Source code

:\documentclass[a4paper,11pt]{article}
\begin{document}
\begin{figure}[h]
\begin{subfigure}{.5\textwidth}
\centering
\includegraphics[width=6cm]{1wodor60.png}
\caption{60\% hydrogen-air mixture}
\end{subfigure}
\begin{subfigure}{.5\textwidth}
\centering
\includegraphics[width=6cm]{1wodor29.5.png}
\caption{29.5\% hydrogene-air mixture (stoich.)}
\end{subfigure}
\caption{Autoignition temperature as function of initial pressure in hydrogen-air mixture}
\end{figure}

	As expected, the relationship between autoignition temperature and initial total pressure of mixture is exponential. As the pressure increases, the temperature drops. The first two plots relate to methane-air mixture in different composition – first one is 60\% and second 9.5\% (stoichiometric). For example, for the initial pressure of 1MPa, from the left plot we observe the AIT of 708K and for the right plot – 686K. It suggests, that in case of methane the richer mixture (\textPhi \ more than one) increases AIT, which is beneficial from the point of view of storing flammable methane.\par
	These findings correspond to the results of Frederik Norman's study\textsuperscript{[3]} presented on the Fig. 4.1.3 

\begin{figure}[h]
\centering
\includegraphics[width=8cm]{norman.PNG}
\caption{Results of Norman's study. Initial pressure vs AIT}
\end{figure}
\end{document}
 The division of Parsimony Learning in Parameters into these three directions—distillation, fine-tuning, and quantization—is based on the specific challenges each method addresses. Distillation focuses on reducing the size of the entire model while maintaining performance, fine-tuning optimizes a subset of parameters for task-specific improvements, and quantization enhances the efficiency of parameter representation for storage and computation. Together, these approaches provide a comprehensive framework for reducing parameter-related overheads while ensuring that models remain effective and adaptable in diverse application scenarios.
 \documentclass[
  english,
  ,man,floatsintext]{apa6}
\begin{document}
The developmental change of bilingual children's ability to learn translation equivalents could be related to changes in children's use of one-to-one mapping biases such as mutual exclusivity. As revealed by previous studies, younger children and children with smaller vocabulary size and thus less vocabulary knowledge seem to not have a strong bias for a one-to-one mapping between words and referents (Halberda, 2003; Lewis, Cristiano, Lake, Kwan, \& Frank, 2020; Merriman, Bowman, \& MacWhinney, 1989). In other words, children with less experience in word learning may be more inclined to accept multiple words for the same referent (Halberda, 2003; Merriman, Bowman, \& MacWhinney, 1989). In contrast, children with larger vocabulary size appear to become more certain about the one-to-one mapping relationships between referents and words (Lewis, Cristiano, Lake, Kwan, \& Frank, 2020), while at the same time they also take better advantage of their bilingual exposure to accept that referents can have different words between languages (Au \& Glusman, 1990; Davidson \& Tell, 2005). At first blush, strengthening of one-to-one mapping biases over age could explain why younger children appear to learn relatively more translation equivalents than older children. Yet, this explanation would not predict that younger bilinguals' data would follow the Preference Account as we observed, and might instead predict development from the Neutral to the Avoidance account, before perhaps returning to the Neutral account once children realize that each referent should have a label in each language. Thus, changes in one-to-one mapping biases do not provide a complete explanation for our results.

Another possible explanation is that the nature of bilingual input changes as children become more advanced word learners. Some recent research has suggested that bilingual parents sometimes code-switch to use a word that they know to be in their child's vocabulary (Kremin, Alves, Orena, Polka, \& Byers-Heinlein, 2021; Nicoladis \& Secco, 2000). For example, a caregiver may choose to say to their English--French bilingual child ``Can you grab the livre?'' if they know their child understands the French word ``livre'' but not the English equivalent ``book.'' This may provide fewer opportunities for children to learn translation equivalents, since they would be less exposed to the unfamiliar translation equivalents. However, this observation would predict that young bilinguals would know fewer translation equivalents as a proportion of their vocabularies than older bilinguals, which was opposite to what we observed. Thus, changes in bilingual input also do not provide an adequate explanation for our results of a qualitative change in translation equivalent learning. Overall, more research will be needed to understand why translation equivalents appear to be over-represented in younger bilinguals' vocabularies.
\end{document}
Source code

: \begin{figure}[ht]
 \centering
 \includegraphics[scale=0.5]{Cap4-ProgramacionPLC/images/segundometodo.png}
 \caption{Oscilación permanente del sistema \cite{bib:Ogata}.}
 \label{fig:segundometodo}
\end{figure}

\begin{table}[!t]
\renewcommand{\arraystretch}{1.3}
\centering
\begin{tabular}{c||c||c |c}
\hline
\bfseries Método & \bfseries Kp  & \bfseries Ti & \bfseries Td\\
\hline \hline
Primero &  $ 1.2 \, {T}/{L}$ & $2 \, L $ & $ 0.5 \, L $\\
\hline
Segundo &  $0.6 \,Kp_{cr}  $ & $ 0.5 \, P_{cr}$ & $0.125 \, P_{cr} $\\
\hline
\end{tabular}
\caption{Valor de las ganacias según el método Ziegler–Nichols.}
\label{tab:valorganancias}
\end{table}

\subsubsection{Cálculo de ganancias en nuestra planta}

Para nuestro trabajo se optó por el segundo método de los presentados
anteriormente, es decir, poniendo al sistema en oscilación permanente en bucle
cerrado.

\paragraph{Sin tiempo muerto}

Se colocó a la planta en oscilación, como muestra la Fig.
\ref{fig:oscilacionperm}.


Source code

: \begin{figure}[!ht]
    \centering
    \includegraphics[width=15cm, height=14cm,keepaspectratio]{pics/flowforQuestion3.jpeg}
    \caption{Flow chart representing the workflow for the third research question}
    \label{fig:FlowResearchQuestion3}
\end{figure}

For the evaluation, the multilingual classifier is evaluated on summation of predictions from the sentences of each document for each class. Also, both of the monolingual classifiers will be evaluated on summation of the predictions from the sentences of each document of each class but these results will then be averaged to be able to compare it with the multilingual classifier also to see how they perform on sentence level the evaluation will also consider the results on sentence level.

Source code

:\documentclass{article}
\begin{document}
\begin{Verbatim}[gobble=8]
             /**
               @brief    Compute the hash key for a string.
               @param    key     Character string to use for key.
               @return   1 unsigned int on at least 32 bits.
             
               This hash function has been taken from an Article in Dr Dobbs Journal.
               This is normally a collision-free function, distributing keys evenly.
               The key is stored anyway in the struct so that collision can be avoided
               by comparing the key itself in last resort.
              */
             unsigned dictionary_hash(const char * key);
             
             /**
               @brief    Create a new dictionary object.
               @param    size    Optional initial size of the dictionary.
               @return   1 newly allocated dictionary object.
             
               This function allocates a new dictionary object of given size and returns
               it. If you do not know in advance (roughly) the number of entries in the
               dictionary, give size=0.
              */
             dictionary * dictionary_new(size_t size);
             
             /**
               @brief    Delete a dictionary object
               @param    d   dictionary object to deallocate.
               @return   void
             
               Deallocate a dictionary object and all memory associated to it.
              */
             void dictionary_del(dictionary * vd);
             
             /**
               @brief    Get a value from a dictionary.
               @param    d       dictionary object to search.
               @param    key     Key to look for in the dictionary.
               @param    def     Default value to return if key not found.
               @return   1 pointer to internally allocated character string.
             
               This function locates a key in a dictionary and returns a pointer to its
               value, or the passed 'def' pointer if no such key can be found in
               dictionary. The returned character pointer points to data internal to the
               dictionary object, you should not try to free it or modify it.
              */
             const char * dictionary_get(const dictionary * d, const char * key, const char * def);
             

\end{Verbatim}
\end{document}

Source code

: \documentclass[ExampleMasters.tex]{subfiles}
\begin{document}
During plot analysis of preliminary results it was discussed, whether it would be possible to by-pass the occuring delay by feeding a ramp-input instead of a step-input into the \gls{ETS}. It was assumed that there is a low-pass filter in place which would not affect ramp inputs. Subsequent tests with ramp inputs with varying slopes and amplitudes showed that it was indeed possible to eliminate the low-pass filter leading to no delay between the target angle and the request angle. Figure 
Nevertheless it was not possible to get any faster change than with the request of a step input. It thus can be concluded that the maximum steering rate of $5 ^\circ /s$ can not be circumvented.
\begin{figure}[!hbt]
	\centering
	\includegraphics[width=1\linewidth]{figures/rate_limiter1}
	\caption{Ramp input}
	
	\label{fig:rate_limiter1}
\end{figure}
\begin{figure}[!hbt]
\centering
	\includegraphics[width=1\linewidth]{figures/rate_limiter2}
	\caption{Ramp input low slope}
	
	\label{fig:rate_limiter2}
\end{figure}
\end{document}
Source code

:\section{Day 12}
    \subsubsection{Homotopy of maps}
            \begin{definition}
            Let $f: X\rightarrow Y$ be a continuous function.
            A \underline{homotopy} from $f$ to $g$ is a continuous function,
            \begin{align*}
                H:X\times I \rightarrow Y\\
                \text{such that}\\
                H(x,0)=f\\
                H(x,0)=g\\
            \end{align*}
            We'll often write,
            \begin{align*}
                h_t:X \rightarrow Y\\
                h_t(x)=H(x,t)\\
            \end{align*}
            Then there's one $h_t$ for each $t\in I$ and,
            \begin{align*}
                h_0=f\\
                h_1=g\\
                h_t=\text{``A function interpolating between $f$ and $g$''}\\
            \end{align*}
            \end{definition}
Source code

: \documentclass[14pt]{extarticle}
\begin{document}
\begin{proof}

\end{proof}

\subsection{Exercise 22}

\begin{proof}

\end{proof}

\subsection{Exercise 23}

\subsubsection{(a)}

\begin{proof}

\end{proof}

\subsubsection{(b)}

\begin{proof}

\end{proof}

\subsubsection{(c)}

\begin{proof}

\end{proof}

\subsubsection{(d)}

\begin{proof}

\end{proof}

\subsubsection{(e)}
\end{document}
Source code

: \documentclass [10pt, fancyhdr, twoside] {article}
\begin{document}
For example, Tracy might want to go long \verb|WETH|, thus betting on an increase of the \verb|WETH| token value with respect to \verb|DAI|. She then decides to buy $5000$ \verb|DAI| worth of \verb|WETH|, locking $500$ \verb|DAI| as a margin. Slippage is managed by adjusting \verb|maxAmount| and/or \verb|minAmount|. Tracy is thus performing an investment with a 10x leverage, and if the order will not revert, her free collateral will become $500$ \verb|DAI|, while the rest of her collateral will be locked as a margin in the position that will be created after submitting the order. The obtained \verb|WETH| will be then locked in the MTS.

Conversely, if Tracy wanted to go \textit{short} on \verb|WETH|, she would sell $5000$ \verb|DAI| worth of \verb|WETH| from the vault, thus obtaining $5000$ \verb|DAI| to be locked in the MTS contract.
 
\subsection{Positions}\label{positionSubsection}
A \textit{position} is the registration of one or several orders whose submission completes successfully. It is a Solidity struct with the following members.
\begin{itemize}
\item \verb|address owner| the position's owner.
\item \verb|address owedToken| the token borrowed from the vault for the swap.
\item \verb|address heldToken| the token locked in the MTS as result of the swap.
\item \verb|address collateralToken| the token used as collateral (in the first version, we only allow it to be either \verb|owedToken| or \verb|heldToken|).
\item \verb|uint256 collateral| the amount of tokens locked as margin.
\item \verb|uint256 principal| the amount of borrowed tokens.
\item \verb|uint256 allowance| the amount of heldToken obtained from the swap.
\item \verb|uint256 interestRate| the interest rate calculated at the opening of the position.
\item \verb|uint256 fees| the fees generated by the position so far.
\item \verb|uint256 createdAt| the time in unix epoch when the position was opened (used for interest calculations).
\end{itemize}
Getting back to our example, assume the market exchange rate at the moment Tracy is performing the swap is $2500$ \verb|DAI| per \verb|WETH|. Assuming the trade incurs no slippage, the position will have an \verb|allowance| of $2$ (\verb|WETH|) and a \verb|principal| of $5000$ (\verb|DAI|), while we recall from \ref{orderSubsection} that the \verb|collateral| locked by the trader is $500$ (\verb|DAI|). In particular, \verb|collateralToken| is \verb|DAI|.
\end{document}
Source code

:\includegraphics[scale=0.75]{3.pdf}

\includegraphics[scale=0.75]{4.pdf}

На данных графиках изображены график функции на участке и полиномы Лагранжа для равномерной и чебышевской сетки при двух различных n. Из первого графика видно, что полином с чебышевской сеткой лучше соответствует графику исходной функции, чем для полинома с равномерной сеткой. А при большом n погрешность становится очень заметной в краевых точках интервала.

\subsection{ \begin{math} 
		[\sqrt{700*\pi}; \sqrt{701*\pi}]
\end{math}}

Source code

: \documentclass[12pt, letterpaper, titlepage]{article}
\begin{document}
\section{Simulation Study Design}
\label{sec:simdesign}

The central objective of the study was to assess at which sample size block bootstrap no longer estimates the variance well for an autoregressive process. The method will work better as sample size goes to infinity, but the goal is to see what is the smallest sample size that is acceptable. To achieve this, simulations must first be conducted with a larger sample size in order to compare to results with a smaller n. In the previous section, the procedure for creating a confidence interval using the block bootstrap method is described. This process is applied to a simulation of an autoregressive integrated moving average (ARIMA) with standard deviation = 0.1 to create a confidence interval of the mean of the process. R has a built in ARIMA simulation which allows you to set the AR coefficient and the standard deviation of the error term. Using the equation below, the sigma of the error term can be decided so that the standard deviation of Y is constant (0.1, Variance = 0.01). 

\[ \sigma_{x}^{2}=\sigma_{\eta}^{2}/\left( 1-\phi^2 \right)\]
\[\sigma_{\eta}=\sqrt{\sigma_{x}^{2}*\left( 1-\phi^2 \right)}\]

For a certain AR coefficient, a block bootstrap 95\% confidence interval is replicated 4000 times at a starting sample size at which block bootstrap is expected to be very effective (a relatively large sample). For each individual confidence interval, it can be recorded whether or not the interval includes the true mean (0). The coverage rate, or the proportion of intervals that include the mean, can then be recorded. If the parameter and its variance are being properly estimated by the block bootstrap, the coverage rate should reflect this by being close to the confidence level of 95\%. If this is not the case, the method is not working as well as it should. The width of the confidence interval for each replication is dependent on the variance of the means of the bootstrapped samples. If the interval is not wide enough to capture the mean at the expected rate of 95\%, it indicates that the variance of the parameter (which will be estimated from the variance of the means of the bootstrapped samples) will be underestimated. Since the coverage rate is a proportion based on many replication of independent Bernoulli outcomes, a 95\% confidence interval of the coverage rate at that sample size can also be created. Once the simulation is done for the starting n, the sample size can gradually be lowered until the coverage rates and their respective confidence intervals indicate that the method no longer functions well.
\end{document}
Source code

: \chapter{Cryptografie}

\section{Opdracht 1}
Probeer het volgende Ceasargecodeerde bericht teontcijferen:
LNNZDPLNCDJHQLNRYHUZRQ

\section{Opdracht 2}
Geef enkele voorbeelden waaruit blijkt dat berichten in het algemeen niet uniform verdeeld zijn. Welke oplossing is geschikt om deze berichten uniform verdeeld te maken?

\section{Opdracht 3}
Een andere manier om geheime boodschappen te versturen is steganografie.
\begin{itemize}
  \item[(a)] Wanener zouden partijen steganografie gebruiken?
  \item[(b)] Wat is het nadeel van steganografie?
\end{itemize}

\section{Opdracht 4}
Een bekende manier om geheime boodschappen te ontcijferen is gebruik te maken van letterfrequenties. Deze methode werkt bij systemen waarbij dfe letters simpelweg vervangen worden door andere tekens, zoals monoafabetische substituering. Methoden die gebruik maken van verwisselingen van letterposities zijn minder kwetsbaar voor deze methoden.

* [WORK ITEM]:
Review the material and copy each line in which the word "subsubsection" appears.

* [WRITTEN SOLUTION]:
\subsubsection{Cálculo de ganancias en nuestra planta}
    \subsubsection{Homotopy of maps}
\subsubsection{(a)}
\subsubsection{(b)}
\subsubsection{(c)}
\subsubsection{(d)}
\subsubsection{(e)}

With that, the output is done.